Source data
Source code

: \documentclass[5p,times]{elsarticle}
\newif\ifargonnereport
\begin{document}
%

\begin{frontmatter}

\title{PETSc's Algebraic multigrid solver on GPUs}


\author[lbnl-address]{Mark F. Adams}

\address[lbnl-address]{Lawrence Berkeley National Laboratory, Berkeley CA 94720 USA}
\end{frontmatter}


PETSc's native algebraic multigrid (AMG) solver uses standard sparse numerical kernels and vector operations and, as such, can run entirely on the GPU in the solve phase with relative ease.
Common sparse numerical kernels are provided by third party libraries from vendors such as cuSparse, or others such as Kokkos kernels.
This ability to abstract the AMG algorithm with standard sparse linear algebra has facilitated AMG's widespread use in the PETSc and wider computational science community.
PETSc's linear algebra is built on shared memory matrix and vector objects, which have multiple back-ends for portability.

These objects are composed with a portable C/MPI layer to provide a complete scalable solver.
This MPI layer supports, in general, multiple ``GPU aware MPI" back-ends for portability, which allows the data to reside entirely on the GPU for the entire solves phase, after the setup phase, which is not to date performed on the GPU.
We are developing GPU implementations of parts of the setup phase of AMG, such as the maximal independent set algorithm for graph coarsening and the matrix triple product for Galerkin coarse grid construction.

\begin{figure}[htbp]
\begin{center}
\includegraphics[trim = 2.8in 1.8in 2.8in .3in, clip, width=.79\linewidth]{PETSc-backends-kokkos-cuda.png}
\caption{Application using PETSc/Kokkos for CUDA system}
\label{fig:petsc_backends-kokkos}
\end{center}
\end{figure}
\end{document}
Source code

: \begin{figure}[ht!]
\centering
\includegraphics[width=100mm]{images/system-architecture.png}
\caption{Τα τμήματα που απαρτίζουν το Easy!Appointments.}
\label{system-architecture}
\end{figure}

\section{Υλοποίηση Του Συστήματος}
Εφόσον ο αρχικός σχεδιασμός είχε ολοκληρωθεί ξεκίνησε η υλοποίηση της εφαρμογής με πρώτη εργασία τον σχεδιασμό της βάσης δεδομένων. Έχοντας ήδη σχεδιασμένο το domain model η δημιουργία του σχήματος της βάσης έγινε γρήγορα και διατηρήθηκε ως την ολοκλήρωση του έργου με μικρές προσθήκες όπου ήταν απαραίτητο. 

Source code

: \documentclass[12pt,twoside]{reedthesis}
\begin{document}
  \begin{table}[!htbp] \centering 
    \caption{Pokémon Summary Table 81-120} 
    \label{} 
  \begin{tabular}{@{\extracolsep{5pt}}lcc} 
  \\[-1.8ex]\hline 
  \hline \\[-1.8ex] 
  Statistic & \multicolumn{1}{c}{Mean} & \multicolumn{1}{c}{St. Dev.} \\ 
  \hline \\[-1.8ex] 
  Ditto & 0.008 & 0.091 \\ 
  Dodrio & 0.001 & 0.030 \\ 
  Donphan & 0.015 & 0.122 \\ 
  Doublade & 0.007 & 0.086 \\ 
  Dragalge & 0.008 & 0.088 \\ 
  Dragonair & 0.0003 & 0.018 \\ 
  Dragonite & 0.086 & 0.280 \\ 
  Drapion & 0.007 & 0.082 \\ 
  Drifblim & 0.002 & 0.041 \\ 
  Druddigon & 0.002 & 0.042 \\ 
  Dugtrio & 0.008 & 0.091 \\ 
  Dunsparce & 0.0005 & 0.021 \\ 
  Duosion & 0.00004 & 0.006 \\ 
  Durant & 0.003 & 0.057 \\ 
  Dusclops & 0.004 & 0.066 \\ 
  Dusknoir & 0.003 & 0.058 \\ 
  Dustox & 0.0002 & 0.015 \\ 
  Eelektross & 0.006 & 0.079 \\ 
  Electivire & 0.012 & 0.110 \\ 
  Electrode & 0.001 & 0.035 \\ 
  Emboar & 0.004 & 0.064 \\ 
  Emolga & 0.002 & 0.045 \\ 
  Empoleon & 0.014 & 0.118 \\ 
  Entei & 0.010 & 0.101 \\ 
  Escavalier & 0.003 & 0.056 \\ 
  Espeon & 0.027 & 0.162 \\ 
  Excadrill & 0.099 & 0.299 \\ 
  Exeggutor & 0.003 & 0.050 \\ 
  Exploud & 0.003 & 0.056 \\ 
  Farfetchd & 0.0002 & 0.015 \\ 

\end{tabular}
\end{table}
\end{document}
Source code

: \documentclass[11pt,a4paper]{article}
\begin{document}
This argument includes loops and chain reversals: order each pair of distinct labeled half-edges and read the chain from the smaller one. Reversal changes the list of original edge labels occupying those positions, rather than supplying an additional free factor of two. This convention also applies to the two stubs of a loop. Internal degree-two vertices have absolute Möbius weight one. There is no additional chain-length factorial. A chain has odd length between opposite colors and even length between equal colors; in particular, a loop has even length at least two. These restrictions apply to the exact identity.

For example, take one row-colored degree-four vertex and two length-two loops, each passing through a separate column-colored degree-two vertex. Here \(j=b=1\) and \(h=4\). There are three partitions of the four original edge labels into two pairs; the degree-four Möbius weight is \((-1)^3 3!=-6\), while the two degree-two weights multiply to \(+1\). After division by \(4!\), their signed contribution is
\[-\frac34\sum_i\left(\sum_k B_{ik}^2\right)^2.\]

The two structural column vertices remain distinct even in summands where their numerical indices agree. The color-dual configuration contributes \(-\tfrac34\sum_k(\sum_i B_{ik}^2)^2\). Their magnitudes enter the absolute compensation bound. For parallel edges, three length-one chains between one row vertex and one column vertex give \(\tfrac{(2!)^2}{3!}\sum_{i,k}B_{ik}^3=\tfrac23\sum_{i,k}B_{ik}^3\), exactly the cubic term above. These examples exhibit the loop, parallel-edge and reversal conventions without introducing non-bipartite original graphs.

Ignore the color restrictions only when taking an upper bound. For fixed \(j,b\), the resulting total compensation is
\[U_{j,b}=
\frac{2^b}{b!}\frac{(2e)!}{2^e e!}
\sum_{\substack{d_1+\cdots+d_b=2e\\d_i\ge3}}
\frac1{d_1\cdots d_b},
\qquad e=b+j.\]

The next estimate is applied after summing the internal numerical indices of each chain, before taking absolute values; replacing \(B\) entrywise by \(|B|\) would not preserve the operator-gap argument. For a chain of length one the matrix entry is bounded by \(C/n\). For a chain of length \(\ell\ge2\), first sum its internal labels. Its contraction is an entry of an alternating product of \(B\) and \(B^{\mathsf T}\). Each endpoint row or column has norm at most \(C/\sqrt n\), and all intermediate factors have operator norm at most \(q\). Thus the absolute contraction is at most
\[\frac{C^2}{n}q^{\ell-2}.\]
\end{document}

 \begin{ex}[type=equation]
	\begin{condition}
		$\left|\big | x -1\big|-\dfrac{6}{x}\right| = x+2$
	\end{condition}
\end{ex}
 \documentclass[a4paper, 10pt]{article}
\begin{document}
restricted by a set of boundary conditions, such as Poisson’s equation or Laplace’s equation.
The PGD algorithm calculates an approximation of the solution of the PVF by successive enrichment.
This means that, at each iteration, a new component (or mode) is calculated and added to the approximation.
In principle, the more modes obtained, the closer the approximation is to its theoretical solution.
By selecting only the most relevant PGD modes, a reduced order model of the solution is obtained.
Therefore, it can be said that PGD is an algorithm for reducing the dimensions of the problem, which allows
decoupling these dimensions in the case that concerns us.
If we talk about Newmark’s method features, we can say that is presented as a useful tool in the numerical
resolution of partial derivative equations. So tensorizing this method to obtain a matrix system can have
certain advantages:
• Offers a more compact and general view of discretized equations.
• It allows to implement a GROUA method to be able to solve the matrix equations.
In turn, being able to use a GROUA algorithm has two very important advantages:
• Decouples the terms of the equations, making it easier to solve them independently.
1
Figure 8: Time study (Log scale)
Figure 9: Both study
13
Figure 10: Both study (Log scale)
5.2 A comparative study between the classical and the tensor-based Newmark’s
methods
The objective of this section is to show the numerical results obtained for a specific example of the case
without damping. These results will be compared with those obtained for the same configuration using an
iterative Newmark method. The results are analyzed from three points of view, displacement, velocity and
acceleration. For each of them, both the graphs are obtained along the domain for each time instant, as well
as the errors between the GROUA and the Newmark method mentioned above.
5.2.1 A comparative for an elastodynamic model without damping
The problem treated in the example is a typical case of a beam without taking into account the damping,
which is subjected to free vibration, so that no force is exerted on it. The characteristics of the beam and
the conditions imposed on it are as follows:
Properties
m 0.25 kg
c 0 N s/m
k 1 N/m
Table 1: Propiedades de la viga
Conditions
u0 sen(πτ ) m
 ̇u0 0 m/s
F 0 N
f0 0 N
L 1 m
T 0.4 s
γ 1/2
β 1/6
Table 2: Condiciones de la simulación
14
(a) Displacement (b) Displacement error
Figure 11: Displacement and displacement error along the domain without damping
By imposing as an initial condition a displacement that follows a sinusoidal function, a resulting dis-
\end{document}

• _WHAT IS NEEDED_
Retype exactly the lines from the start of the entries through the one with "This MPI layer"; include both ends.

• _YOUR RESPONSE_
Source code

: \documentclass[5p,times]{elsarticle}
\newif\ifargonnereport
\begin{document}
%

\begin{frontmatter}

\title{PETSc's Algebraic multigrid solver on GPUs}


\author[lbnl-address]{Mark F. Adams}

\address[lbnl-address]{Lawrence Berkeley National Laboratory, Berkeley CA 94720 USA}
\end{frontmatter}


PETSc's native algebraic multigrid (AMG) solver uses standard sparse numerical kernels and vector operations and, as such, can run entirely on the GPU in the solve phase with relative ease.
Common sparse numerical kernels are provided by third party libraries from vendors such as cuSparse, or others such as Kokkos kernels.
This ability to abstract the AMG algorithm with standard sparse linear algebra has facilitated AMG's widespread use in the PETSc and wider computational science community.
PETSc's linear algebra is built on shared memory matrix and vector objects, which have multiple back-ends for portability.

These objects are composed with a portable C/MPI layer to provide a complete scalable solver.
This MPI layer supports, in general, multiple ``GPU aware MPI" back-ends for portability, which allows the data to reside entirely on the GPU for the entire solves phase, after the setup phase, which is not to date performed on the GPU.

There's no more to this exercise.